C’est justement cela que Franklin Roosevelt a tenté en 1942 lorsqu’il a proposé une taxe de 100 % sur tous les revenus individuels supérieurs à 25 000 dollars, soit environ 400 000 dollars en dollars d’aujourd’hui.

FDR n’a pas obtenu ce plafonnement qu’il souhaitait, mais le Congrès a établi un taux d’imposition de 94 % sur les revenus supérieurs à 200 000 dollars, et le taux d’imposition marginal le plus élevé du pays se situera autour de 90 % pendant les deux décennies suivantes, années qui verront l’émergence d’une classe moyenne de masse aux États-Unis, la première de ce type dans le monde.

Cet esprit de plafonnement des revenus né du projet de FDR a refait surface aujourd’hui dans des propositions visant à pénaliser les entreprises qui rémunèrent leurs cadres supérieurs plus de 50 ou 100 fois ce qu’elles paient à leurs travailleurs les plus courants.
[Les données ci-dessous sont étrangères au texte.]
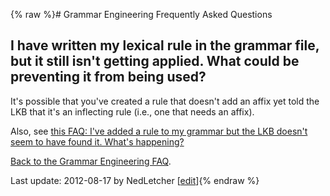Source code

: {% raw %}# Grammar Engineering Frequently Asked Questions

## I have written my lexical rule in the grammar file, but it still isn't getting applied. What could be preventing it from being used?

It's possible that you've created a rule that doesn't add an affix yet
told the LKB that it's an inflecting rule (i.e., one that needs an
affix).

Also, see [this FAQ: I've added a rule to my grammar but the LKB doesn't
seem to have found it. What's happening?]()

[Back to the Grammar Engineering FAQ](/GrammarEngineeringFaq).

Last update: 2012-08-17 by NedLetcher [[edit](https://github.com/delph-in/docs/wiki/GeFaqNoEntry2/_edit)]{% endraw %}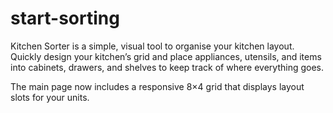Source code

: # start-sorting
Kitchen Sorter is a simple, visual tool to organise your kitchen layout. Quickly design your kitchen’s grid and place appliances, utensils, and items into cabinets, drawers, and shelves to keep track of where everything goes.

The main page now includes a responsive 8×4 grid that displays layout slots for your units.
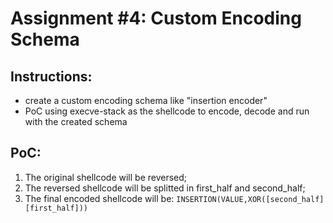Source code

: Assignment #4: Custom Encoding Schema
=====================================

Instructions:
-------------
* create a custom encoding schema like "insertion encoder"
* PoC using execve-stack as the shellcode to encode, decode and run with the created schema

PoC:
----
1. The original shellcode will be reversed;
2. The reversed shellcode will be splitted in first_half and second_half;
3. The final encoded shellcode will be: `INSERTION(VALUE,XOR([second_half][first_half]))`
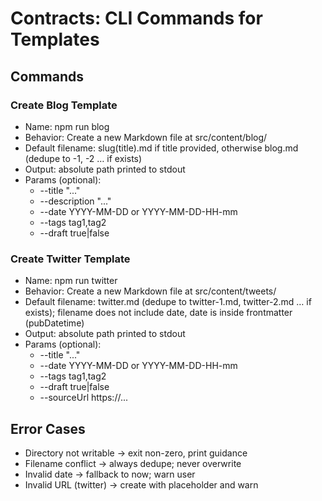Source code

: # Contracts: CLI Commands for Templates

## Commands

### Create Blog Template
- Name: npm run blog
- Behavior: Create a new Markdown file at src/content/blog/
- Default filename: slug(title).md if title provided, otherwise blog.md (dedupe to -1, -2 … if exists)
- Output: absolute path printed to stdout
- Params (optional):
  - --title "..."
  - --description "..."
  - --date YYYY-MM-DD or YYYY-MM-DD-HH-mm
  - --tags tag1,tag2
  - --draft true|false

### Create Twitter Template
- Name: npm run twitter
- Behavior: Create a new Markdown file at src/content/tweets/
- Default filename: twitter.md (dedupe to twitter-1.md, twitter-2.md … if exists); filename does not include date, date is inside frontmatter (pubDatetime)
- Output: absolute path printed to stdout
- Params (optional):
  - --title "..."
  - --date YYYY-MM-DD or YYYY-MM-DD-HH-mm
  - --tags tag1,tag2
  - --draft true|false
  - --sourceUrl https://...

## Error Cases
- Directory not writable → exit non-zero, print guidance
- Filename conflict → always dedupe; never overwrite
- Invalid date → fallback to now; warn user
- Invalid URL (twitter) → create with placeholder and warn

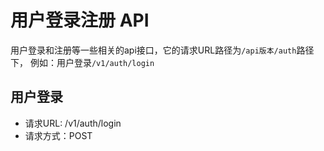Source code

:# 用户登录注册 API

用户登录和注册等一些相关的api接口，它的请求URL路径为`/api版本/auth`路径下，
例如：用户登录`/v1/auth/login`

## 用户登录
* 请求URL: /v1/auth/login
* 请求方式：POST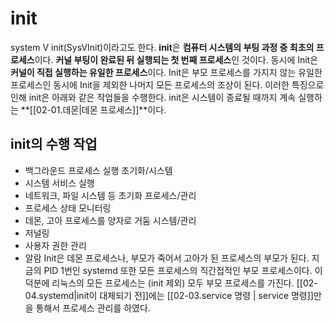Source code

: # init
system V init(SysVInit)이라고도 한다.
**init**은 **컴퓨터 시스템의 부팅 과정 중 최초의 프로세스**이다.
**커널 부팅이 완료된 뒤 실행되는 첫 번째 프로세스**인 것이다.
동시에 Init은 **커널이 직접 실행하는 유일한 프로세스**이다.
Init은 부모 프로세스를 가지지 않는 유일한 프로세스인 동시에 Init을 제외한 나머지 모든 프로세스의 조상이 된다.
이러한 특징으로 인해 init은 아래와 같은 작업들을 수행한다.
init은 시스템이 종료될 때까지 계속 실행하는 **[[02-01.데몬|데몬 프로세스]]**이다.
## init의 수행 작업
+ 백그라운드 프로세스 실행
초기화/시스템
+ 시스템 서비스 실행
+ 네트워크, 파일 시스템 등 초기화
프로세스/관리
+ 프로세스 상태 모니터링
+ 데몬, 고아 프로세스를 양자로 거둠
시스템/관리
+ 저널링
+ 사용자 권한 관리
+ 알람
Init은 데몬 프로세스나, 부모가 죽어서 고아가 된 프로세스의 부모가 된다.
지금의 PID 1번인 systemd 또한 모든 프로세스의 직간접적인 부모 프로세스이다.
이 덕분에 리눅스의 모든 프로세스는 (init 제외) 모두 부모 프로세스를 가진다.
[[02-04.systemd|init이 대체되기 전]]에는 [[02-03.service 명령 | service 명령]]만을 통해서 프로세스 관리를 하였다.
Dans l’Oregon, la ville de Portland a déjà adopté une telle législation et une mesure similaire figurera sur le bulletin de vote de San Francisco le 3 novembre prochain.

Au Congrès, les sénateurs Bernie Sanders et Elizabeth Warren se sont joints aux représentants Barbara Lee et Rashida Tlaib et ont introduit une législation similaire au niveau fédéral. Dans une Amérique post-Trump, des propositions comme celles-ci pourraient commencer à progresser - mais seulement si nous, comme nos ancêtres progressistes des années 1930, commençons à vraiment faire pression.